Les autres nouvelles abordent des thématiques diverses, mais toutes prennent leur source dans un quotidien banal, jusqu’à ce qu’une fausse note semble altérer le déroulé des événements. Dans « Le pommier », un homme se réjouit de sa liberté retrouvée après le décès de sa femme, mais voit sa tranquillité entachée par le vieux pommier de son jardin, qui semble tout à coup prendre une forme humaine et implorer son attention. Dans « Encore un baiser », un jeune mécanicien tombe sous le charme d’une ouvreuse de cinéma, et décide de la suivre dans la nuit. Dans « Mobile inconnu », un homme dévasté s’interroge sur les motifs du suicide de sa jeune épouse enceinte, alors que leur vie paraissait en tout point merveilleuse. Dans « Le petit photographe », une jeune marquise esseulée trompe son ennui en recherchant l’admiration des hommes. Enfin, dans « Une seconde d’éternité », une jeune veuve tire satisfaction du bon ordre de son foyer et ne vit que dans l’attente du retour de sa petite fille, scolarisée en pension. Décrites ainsi, ces nouvelles paraissent toutes affreusement banales. Des individus ternes, sans grand relief, sans grandes ambitions, dominés par des instincts et des désirs tout ce qu’il y a de plus humains. Mais Daphné du Maurier introduit peu à peu un élément dissonant, quelque chose qui flirte avec le fantastique tout en paraissant, à notre grande horreur, prodigieusement ancré dans le réel. Ces personnages s’engagent sur des routes de plus en plus étranges, provoquant une angoisse diffuse qui étreint le lecteur jusqu’à la dernière ligne.

De toutes, c’est sans doute « Le Vieux » qui m’a le plus surprise, une nouvelle parfaite dans toute son efficacité et toute sa singularité. On avance dans ce court récit à tâtons, redoutant ce qu’il va advenir jusqu’à une chute aussi inattendue qu’efficace. Tout le talent de Daphné du Maurier en quelques lignes à peine.

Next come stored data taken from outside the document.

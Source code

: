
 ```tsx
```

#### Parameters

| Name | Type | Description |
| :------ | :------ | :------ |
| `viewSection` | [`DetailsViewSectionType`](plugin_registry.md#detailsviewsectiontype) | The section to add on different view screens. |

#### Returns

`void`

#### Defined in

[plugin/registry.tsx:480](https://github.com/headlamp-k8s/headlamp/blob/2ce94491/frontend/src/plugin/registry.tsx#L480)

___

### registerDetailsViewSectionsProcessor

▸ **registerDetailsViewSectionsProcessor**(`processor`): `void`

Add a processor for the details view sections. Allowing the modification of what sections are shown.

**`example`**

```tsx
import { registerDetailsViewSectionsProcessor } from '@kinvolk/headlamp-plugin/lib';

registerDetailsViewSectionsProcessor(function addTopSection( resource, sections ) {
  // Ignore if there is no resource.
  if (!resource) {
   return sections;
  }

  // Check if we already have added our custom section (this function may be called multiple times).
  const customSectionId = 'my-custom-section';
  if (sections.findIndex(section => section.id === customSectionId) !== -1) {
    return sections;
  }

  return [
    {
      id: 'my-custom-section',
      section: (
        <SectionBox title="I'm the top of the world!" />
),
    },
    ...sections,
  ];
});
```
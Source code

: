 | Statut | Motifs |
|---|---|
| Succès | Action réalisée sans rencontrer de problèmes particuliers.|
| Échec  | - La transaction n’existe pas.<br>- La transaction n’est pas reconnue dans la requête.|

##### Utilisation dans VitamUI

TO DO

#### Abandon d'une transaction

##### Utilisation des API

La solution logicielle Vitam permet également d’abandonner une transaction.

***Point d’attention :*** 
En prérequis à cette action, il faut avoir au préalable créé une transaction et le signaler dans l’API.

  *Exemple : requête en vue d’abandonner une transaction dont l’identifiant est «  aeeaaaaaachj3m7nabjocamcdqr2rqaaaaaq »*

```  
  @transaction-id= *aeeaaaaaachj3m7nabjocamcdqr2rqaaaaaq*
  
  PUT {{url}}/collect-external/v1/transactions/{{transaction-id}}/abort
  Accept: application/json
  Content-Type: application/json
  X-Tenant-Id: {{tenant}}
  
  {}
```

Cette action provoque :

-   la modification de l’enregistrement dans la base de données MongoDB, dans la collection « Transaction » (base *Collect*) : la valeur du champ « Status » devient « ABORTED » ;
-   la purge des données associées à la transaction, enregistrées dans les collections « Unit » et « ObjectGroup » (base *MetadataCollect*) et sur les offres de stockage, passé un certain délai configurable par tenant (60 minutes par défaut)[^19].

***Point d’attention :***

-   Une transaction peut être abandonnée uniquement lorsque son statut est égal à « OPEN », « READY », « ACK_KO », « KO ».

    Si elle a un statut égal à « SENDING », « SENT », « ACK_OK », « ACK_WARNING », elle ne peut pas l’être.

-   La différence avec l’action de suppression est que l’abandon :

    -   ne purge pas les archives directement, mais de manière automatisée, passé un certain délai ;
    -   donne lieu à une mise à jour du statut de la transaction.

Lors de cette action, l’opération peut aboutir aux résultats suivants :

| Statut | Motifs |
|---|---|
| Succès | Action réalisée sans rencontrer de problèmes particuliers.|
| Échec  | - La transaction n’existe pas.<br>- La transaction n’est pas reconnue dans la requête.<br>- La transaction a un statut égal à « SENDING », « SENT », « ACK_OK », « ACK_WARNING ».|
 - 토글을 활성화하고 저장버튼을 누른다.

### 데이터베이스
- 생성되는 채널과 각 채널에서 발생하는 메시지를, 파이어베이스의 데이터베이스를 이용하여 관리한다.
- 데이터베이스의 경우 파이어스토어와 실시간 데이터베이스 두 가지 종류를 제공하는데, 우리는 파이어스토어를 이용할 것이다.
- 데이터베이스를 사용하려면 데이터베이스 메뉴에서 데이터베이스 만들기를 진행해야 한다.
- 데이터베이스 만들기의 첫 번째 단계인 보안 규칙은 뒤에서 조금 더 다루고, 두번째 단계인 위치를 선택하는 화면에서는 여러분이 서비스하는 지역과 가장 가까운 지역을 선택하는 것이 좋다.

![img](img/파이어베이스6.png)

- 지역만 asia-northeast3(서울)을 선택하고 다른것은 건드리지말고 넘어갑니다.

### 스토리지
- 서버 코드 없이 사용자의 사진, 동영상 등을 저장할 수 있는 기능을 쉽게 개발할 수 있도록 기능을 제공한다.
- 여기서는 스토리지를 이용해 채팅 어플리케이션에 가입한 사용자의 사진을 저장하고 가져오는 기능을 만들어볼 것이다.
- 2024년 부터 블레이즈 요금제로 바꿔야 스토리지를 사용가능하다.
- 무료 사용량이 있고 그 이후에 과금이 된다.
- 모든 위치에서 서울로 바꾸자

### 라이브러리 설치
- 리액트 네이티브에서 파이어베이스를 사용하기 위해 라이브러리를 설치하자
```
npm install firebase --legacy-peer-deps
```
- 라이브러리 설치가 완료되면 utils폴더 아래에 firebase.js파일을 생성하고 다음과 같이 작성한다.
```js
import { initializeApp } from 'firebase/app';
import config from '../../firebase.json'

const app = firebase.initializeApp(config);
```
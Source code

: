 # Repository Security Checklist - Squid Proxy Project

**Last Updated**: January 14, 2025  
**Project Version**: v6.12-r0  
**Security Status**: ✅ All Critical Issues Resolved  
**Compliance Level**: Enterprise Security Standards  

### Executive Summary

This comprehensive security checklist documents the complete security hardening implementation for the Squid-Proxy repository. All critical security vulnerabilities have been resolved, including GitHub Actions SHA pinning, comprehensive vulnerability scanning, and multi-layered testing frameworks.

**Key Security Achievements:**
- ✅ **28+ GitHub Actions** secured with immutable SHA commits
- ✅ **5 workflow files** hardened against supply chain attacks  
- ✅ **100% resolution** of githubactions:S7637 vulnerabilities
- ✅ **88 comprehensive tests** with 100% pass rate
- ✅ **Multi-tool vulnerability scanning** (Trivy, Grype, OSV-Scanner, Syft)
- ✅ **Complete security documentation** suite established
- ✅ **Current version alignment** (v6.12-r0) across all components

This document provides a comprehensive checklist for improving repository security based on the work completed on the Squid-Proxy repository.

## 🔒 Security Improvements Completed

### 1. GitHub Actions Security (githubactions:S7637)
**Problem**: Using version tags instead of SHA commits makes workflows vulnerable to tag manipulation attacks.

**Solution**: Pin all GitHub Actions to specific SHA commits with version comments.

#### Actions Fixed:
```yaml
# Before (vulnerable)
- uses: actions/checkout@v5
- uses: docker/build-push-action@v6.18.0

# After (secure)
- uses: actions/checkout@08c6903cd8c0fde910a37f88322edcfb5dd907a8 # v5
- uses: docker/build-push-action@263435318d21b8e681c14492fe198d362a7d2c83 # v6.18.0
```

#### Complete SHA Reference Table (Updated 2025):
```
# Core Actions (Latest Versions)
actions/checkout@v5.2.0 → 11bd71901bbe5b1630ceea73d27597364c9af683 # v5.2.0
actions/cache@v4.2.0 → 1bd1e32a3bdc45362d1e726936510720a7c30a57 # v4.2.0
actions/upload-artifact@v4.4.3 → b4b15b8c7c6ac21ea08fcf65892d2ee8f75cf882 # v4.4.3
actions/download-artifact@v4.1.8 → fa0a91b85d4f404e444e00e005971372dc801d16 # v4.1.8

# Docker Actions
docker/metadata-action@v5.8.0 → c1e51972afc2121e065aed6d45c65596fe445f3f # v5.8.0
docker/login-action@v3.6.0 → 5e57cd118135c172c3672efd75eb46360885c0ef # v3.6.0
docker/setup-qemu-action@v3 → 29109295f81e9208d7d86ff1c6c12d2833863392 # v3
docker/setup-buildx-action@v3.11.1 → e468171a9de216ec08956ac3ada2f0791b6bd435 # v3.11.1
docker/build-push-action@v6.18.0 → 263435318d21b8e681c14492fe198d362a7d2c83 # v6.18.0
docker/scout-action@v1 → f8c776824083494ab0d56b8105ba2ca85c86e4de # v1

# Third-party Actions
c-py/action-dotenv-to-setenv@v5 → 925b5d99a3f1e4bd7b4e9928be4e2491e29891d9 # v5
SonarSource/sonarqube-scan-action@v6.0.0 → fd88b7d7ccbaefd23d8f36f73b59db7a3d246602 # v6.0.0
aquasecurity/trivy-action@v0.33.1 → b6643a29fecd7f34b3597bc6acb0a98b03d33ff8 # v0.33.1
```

« Le vent n’est pas tombé avant le mardi ; ce jour-là, je suis retourné à la plage. Y avait plein partout de varech, de bois d’épave, d’huile et de goudron. C’est toujours comme ça après l’ouragan d’est. Je regardai le lac, vers la baraque du Vieux, et je l’ai vu là, avec sa dame, juste au bord. Mais pas trace des enfants. J’ai trouvé ça un peu drôle et j’ai attendu en pensant qu’ils allaient peut-être venir. Ils ne sont pas venus. »

Je suis comme toujours admirative en lisant cette écrivaine de génie qui parvient à tisser une ambiance en mille mots comme en un seul, que ce soit dans ses romans comme Rebecca, Ma cousine Rachel ou L’Auberge de la Jamaïque, ou bien dans ses nouvelles (Pas après minuit avait été un gros coup de coeur). Elle déploie à nouveau ici un style inimitable, une écriture ciselée, précise, dépourvue de formules alambiquées ou superfétatoires et pourtant extraordinairement évocatrice. Quelques lignes à peine et le coeur du lecteur s’étreint, dans l’attente de ce qu’il va advenir. C’est d’autant plus terrifiant qu’elle parvient à souligner l’horreur de situations du quotidien et de personnages tout à fait ordinaires, épinglant les petits travers, les vices cachés, les secrets honteux. Le lecteur est trompé par les faux-semblants et les apparences, avant d’être abandonné, hagard, désemparé par le mystère entourant ces histoires menées d’une main de maître. Du grand art !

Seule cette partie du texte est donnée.